# altima 95 ignition timing normal degrees



## MickeyKnox (Jun 17, 2006)

Hi, everyone.
I am adjusting ignition timing on nissan altima 1995.
there are about 4 or more marks on the pulley in the following order:

1)5(degrees) ATDC, 
2)TDC
3)not specified
4)20(degrees) BTDC

what do those abreviations mean? my innitial check showed
that the timing pointer was about half an inch below the first mark,
i.e. 5(degrees) ATDC. is this ok or I really need to adjust the timing.

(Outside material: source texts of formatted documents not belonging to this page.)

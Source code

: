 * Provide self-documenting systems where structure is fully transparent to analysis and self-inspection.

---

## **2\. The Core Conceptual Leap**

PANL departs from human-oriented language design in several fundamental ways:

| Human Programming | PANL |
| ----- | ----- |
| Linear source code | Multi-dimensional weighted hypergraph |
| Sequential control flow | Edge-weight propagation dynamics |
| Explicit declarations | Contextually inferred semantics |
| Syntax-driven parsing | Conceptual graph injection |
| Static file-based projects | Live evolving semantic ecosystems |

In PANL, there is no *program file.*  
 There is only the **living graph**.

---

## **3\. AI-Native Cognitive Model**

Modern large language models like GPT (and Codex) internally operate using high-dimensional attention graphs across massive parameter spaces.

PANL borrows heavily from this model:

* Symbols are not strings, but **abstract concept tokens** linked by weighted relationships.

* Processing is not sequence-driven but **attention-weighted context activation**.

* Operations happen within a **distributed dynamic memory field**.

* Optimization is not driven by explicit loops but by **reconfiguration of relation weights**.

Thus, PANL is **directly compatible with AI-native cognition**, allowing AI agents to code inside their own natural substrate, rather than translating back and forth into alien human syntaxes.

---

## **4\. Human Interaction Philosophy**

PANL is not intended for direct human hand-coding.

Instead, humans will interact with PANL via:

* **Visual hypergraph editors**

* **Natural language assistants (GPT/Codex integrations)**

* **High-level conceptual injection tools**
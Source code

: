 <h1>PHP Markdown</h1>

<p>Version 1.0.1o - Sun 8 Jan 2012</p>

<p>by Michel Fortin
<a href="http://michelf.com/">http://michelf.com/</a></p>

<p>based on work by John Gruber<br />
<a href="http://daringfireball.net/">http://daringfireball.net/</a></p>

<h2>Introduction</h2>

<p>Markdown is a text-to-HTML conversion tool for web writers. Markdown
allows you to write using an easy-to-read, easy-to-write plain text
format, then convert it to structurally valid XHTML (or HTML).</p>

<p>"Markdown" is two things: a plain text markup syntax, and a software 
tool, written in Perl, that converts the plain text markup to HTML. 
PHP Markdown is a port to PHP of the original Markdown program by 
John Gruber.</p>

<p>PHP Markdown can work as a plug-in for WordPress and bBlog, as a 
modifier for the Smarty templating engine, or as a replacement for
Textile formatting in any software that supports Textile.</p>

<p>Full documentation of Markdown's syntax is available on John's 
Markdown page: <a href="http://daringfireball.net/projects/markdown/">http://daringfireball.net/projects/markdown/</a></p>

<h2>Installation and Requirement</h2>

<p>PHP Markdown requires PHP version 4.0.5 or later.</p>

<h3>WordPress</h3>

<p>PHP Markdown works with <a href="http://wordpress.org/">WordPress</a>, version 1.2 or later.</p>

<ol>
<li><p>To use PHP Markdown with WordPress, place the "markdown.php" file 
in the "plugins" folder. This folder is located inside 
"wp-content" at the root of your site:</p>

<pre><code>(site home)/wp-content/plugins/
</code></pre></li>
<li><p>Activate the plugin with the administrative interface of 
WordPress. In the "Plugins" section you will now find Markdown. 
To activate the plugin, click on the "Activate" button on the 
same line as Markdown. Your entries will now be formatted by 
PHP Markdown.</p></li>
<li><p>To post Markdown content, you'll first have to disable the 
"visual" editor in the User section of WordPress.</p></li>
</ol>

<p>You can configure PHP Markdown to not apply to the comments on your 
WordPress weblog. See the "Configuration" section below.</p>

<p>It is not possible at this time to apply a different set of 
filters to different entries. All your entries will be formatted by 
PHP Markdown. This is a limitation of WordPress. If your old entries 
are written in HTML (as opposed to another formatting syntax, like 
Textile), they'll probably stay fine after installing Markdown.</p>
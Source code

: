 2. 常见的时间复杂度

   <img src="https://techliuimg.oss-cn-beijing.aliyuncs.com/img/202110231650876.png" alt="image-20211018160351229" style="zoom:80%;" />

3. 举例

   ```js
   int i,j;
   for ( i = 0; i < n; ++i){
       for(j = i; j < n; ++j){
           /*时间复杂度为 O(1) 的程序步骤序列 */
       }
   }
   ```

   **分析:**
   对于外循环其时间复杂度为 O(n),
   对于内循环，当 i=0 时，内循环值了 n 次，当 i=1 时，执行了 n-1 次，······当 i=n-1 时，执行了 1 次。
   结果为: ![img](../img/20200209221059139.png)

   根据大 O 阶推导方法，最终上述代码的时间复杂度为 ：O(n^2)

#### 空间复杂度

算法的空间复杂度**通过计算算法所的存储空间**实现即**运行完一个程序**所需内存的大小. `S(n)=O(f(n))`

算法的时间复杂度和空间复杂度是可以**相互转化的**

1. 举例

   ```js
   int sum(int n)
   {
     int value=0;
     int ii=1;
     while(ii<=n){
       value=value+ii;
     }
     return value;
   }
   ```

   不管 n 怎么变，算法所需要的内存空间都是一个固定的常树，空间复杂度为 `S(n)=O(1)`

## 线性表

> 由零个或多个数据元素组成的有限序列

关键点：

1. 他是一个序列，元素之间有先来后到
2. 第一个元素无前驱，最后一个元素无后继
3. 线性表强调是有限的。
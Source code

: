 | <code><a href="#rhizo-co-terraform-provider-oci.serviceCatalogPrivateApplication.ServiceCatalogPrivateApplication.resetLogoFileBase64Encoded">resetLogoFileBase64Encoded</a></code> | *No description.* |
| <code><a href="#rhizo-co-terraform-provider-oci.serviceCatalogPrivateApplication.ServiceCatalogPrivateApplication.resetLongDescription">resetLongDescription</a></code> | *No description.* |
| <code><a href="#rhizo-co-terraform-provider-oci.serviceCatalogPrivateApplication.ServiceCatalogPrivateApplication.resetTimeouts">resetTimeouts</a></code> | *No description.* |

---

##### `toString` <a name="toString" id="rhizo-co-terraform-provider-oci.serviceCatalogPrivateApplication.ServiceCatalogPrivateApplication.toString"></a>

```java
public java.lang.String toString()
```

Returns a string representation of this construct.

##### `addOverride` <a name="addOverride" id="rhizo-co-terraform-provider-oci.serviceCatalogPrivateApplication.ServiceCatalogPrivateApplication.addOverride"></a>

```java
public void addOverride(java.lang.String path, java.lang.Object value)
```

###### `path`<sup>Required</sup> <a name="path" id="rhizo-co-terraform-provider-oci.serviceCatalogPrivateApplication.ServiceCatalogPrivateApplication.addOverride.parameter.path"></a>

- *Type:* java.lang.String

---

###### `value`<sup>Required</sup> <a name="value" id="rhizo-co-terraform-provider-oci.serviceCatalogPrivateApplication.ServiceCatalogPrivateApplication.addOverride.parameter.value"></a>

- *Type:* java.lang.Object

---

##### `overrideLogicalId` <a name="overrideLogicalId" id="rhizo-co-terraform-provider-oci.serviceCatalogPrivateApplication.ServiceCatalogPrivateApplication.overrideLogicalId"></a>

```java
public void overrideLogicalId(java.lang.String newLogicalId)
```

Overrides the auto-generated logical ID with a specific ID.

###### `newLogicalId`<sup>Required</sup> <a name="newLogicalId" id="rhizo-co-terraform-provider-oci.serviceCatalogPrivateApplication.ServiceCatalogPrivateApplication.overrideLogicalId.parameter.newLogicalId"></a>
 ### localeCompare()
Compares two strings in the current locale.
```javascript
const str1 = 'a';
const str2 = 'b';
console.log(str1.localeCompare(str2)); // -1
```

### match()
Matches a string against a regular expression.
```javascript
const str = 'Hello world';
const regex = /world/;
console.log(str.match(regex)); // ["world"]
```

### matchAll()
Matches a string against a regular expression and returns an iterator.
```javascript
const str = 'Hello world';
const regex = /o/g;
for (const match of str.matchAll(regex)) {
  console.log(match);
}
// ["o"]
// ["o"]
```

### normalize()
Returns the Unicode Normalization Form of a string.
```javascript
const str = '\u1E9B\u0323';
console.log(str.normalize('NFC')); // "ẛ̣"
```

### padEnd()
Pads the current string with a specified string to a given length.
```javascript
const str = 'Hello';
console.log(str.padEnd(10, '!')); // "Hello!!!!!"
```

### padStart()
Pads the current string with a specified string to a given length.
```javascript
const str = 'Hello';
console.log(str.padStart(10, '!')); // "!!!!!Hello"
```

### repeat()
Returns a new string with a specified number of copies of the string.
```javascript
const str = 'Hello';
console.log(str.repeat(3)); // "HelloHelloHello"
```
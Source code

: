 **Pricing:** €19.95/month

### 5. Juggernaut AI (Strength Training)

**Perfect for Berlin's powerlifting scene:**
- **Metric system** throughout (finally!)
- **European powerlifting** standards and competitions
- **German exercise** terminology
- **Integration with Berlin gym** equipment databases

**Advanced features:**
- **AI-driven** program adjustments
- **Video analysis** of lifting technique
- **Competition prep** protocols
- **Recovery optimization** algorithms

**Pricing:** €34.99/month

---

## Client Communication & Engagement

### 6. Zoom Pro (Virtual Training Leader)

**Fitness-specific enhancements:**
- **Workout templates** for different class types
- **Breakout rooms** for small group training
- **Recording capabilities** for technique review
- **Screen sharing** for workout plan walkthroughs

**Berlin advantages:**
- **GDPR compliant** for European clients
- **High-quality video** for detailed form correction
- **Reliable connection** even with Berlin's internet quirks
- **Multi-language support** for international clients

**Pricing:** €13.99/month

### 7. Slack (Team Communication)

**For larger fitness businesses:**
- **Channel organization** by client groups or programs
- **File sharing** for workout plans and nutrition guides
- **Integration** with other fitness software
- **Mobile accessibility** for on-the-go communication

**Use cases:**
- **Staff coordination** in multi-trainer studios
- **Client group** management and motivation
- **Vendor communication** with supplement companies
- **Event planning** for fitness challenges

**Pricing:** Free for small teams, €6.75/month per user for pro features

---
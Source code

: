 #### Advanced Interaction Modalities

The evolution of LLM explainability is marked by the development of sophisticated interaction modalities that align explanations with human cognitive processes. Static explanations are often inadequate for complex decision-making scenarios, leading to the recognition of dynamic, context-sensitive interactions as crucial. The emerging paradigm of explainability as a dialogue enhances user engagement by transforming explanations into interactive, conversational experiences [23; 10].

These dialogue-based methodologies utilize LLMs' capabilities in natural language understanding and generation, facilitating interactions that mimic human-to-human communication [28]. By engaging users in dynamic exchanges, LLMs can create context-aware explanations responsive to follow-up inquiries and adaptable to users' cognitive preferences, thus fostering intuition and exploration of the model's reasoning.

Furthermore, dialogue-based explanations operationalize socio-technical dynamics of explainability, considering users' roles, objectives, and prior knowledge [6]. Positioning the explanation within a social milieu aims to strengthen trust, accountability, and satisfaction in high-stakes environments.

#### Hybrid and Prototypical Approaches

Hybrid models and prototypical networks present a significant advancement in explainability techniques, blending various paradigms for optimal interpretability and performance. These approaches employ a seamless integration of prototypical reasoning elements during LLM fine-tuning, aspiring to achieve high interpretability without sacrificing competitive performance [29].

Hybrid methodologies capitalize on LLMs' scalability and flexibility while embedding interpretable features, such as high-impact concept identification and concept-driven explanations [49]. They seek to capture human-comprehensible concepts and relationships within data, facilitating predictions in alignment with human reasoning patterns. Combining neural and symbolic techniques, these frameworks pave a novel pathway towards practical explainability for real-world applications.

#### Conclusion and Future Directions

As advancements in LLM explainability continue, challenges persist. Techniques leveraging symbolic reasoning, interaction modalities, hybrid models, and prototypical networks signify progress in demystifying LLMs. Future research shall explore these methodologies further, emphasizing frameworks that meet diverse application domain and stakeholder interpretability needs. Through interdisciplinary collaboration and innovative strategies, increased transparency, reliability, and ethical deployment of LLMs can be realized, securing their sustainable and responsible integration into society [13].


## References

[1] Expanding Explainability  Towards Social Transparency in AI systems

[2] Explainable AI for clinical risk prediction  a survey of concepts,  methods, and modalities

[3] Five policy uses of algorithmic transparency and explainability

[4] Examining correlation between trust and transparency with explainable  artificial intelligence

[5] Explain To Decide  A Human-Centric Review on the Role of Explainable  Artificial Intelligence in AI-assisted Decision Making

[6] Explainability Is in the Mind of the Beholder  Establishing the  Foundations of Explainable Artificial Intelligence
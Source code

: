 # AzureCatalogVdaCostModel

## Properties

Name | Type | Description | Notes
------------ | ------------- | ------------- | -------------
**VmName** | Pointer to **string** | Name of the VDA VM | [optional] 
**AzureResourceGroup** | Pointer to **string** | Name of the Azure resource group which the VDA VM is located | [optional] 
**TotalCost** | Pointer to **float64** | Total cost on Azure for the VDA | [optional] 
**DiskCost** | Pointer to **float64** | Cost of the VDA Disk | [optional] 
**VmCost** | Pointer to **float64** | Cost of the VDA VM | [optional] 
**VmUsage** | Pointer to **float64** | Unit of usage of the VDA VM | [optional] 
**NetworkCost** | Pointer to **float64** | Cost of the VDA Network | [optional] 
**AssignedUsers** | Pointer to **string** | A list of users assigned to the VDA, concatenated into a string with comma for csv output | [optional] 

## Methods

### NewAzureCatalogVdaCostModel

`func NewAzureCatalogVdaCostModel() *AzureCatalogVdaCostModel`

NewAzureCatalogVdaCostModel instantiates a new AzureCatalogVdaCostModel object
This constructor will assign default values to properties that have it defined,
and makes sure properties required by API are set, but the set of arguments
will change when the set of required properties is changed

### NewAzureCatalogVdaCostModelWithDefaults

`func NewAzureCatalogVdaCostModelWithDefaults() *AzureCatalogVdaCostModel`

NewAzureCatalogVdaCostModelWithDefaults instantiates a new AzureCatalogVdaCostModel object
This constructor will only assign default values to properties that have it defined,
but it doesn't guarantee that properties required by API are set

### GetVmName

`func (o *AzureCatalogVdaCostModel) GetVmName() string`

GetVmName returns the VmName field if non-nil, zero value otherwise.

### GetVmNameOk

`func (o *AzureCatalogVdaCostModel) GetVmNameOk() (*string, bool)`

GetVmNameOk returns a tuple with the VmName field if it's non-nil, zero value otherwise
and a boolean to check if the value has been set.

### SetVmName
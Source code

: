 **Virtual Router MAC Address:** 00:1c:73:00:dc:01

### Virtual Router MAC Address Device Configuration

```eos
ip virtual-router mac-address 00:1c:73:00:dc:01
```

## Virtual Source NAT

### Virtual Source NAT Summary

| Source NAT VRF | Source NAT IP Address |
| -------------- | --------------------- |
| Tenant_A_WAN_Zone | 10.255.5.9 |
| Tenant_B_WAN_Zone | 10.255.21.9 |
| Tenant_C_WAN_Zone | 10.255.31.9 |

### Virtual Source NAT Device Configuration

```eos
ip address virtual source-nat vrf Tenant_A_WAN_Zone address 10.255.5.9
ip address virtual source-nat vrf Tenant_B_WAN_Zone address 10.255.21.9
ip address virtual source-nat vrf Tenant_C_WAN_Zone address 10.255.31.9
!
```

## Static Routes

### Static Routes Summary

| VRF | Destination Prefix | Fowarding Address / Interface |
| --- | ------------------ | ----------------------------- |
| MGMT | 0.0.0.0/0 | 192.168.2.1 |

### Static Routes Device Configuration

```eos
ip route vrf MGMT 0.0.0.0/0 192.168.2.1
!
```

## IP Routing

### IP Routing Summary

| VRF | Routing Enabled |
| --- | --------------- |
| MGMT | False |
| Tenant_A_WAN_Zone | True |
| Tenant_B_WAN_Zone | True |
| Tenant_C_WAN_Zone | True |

I checked timing with PTS pluged in. (I guess I probably need to unplug it
to get reliable data).

so the main question where whould the pointer point on the pulley?
p.s. I did search on ignition timing and suggested BTDC are all different
for different cars.

thanks


----------



## MickeyKnox (Jun 17, 2006)

ok.
I found it in the book.
for nissan altima 1995 the mark should be between 18-22BTDC.
mine was at about 16. everything by the manual.
disconnected power from PTS and etc.
I corrected it to 20btdc. but now the car
makes those characteristic to incorrect ignition timing sounds
when I press on the gas quickly from complete stop.
I have very keen hearing. those sounds were barely heard.
is there something I could have done wrong?
here is what I did:
engine turned off I plugged the timing instrument. disconnected 
the PTS.turned the engine on. unscrewed the distributor and 
adjusted it to 20btdc. turned the engine off. plugged in the pts and drove
around.

I had this car for a week so I am just finding some problems.


----------



## Asleep (Jan 19, 2003)

sounds like you did it correctly. have you done a tune-up to it all?


----------



## MickeyKnox (Jun 17, 2006)

nope.
frankly I don't know what work tune up includes.
gonna look it up, 
any advices will be highly appreciated.

thanks


----------



## Asleep (Jan 19, 2003)

tune-up generally includes replacing spark plugs and wires, distributor cap and rotor. after you do that, youll want to check the idle speed and timing again. i usually do all the above and replace the fuel and air filters as well.


----------



## gman1904 (Sep 3, 2012)

There is no need to unpug TPS. Idle needs to be at 1000rpm


----------



## smj999smj (Jan 1, 2006)

Actually, if you want to do it the right way (and don't have a scantool with a work support mode for timing control), you ARE supposed to disconnect the TPS. This puts the engine management into a "fixed mode" for adjusting the idle and timing. Not putting the engine management into a fixed mode may allow the ECM to factor in variables that could affect the actual idle speed and timing. Idle speed in fixed mode should be 650+/-50 RPM. Controlled idle speed, which is when the TPS is plugged in and the engine management is NOT in fixed mode, should be 700+/-50 RPM and, with the A/C "on" and the trans in "park" or "neutral," the RPM should be 800+/-50.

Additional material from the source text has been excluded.